:: The data
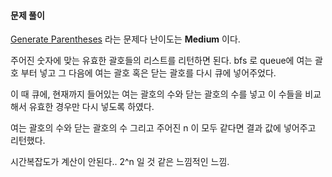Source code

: #### 문제 풀이

[Generate Parentheses](https://leetcode.com/problems/generate-parentheses/description/) 라는 문제다
난이도는 **Medium** 이다.

주어진 숫자에 맞는 유효한 괄호들의 리스트를 리턴하면 된다.
bfs 로 queue에 여는 괄호 부터 넣고 그 다음에 여는 괄호 혹은 닫는 괄호를 다시 큐에 넣어주었다.

이 때 큐에, 현재까지 들어있는 여는 괄호의 수와 닫는 괄호의 수를 넣고
이 수들을 비교해서 유효한 경우만 다시 넣도록 하였다.

여는 괄호의 수와 닫는 괄호의 수 그리고 주어진 n 이 모두 같다면 결과 값에 넣어주고 리턴했다.

시간복잡도가 계산이 안된다.. 2^n 일 것 같은 느낌적인 느낌.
::::
Task objective: Reproduce the whole listing above word for word, but not its pictures.

Expected output:
Source code

: #### 문제 풀이

[Generate Parentheses](https://leetcode.com/problems/generate-parentheses/description/) 라는 문제다
난이도는 **Medium** 이다.

주어진 숫자에 맞는 유효한 괄호들의 리스트를 리턴하면 된다.
bfs 로 queue에 여는 괄호 부터 넣고 그 다음에 여는 괄호 혹은 닫는 괄호를 다시 큐에 넣어주었다.

이 때 큐에, 현재까지 들어있는 여는 괄호의 수와 닫는 괄호의 수를 넣고
이 수들을 비교해서 유효한 경우만 다시 넣도록 하였다.

여는 괄호의 수와 닫는 괄호의 수 그리고 주어진 n 이 모두 같다면 결과 값에 넣어주고 리턴했다.

시간복잡도가 계산이 안된다.. 2^n 일 것 같은 느낌적인 느낌.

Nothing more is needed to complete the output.